Richard Graham offers a richly detailed portrait of the relationships of commerce, patronage, and regulation that worked to provision the city of Salvador, capital of the northeastern province of Bahia, Brazil. Refuting stereotypes of a rigid caste system, he shows how the mundane but essential labor of slaves and freedmen and women afforded opportunities for economic and social advancement. These networks of supply also influenced some of the vital political questions of nineteenth-century Brazil, including the outcome of independence and the rise of a liberal market economy.

In Salvador, slaves possessed a remarkable level of personal autonomy which helped to imbue the urban provisioning system with great entrepreneurial energy. Slaves regularly hired themselves out as wage laborers or worked as vendors, making regular payments to their masters. They also often lived independently in rented quarters. The fortunate could accumulate enough wealth to purchase their freedom and slaves of their own, not necessarily in that order. Such flexibility helped to preserve the social hierarchy—Brazil was the last country in the Americas to abolish slavery, in 1888—but also encouraged assertiveness among slaves. [End Page 795]

Using rich notarial and other archives, Graham describes the range of activities needed to feed the city. The most ubiquitous figures in the trade were street vendors, mostly black women, who sold all manner of foods, manioc and meat, fresh fruits and vegetables, and prepared foods. Although the business of selling food on the street was often precarious, depending on credit from Portuguese merchants, many vendors were able to accumulate wealth in the form of gold jewelry and perhaps a small home. A few became solidly middle class. Fresh produce was grown small gardens in and around the city, but supplies of the two basic staples, manioc and beef, required extensive provisioning networks reaching into the hinterlands. Because Salvador is perched on a narrow peninsula, canoes and ships delivered most of the city’s manioc meal across the Bay of All Saints (Bahia de Todos os Santos). The crews of these vessels were largely of African origin, and their skilled labor won them considerable trust and autonomy. Some slaves even became ship captains and held authority over free sailors and passengers. Slaves also drove cattle from ranches in the interior to a livestock fair and finally to urban slaughterhouses. Stevedores and porters were essential for conveying provisions from boats to waterfront shops and then up the zigzag streets to elite homes on the bluffs of the “upper city.”

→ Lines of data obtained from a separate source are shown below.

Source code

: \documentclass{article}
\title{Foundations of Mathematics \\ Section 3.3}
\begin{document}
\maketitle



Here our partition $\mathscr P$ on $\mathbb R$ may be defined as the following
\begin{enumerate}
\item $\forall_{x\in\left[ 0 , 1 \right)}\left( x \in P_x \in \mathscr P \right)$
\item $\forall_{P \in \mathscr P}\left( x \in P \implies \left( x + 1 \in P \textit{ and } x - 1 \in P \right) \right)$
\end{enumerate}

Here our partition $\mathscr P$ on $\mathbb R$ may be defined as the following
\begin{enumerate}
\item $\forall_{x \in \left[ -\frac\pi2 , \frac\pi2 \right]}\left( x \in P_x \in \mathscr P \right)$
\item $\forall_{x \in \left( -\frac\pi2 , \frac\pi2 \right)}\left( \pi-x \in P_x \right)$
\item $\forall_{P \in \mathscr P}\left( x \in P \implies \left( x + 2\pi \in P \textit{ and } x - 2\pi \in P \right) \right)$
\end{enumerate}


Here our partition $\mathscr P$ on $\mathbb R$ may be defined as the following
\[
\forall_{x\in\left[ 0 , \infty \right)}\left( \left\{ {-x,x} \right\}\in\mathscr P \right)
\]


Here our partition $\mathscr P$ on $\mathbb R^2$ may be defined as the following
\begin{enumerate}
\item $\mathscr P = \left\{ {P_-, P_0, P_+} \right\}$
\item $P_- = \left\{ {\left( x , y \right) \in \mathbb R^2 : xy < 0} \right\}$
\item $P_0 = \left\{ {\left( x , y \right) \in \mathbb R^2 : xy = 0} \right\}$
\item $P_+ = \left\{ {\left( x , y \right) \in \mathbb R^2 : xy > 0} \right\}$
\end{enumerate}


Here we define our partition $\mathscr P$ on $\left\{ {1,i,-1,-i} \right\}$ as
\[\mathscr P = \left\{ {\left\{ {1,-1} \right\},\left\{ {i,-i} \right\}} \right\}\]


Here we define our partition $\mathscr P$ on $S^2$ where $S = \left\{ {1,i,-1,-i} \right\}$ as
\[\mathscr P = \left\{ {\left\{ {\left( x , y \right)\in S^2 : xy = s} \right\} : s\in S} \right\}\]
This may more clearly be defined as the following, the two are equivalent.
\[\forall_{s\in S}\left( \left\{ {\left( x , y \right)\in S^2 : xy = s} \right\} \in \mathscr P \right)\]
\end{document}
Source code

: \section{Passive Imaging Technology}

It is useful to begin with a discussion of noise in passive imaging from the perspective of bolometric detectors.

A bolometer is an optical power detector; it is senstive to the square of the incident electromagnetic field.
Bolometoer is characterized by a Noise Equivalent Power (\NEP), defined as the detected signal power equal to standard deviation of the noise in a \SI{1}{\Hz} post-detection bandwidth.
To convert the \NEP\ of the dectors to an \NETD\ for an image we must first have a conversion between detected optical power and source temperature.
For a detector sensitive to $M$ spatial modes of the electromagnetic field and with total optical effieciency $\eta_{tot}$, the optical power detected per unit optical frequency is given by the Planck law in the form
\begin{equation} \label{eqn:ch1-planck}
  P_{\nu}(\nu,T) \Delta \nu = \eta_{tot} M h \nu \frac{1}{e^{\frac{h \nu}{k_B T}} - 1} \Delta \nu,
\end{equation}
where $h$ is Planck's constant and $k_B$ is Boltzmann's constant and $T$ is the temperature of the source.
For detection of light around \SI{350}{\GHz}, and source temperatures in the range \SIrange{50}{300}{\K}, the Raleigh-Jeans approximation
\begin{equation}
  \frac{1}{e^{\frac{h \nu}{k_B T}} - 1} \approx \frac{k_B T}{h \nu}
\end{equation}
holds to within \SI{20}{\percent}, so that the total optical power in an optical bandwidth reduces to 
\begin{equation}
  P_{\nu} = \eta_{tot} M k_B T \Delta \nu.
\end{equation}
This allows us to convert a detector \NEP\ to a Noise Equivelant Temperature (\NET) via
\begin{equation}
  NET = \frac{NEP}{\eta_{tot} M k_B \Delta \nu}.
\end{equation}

Along with vigorously entrepreneurial slaves, another curious feature of Salvador’s provisioning system was a lack of craft guilds. The Brazilian diet of manioc and beef had little place for prominent European food trades, for example, bakers of wheat bread or hog butchers who preserved ham and sausage. The colonial beef supply had followed the medieval Iberian tradition of a semi-private monopoly contracted out to wealthy merchants, but officials replaced this system with a public slaughterhouse in the 1780s. Although Graham speaks at times of corporate identity among workers, he could have done more to explain its workings. One such expression of solidarity emerged in 1835, in the aftermath of the Malê slave rebellion, when nervous city officials ordered stevedores and porters, slave and freedmen alike, to wear registration bracelets around their wrists. Refusing this symbolic imposition, which smacked of slavery, the workers staged a massive strike that threatened to starve the city until the order was rescinded.

The urban provisioning system became a crucial battlefield in the war for Brazilian independence when patriot leaders imposed a siege on Portuguese-occupied city. The province of Bahia was a strategic hinge between the independence minded southern colonies, and a more royalist Amazonian north. Knowing that loss of the city would have reduced Brazil to a rump state around Rio de Janeiro, patriot leaders commissioned the former British admiral Thomas Cochrane to blockade the harbor. With...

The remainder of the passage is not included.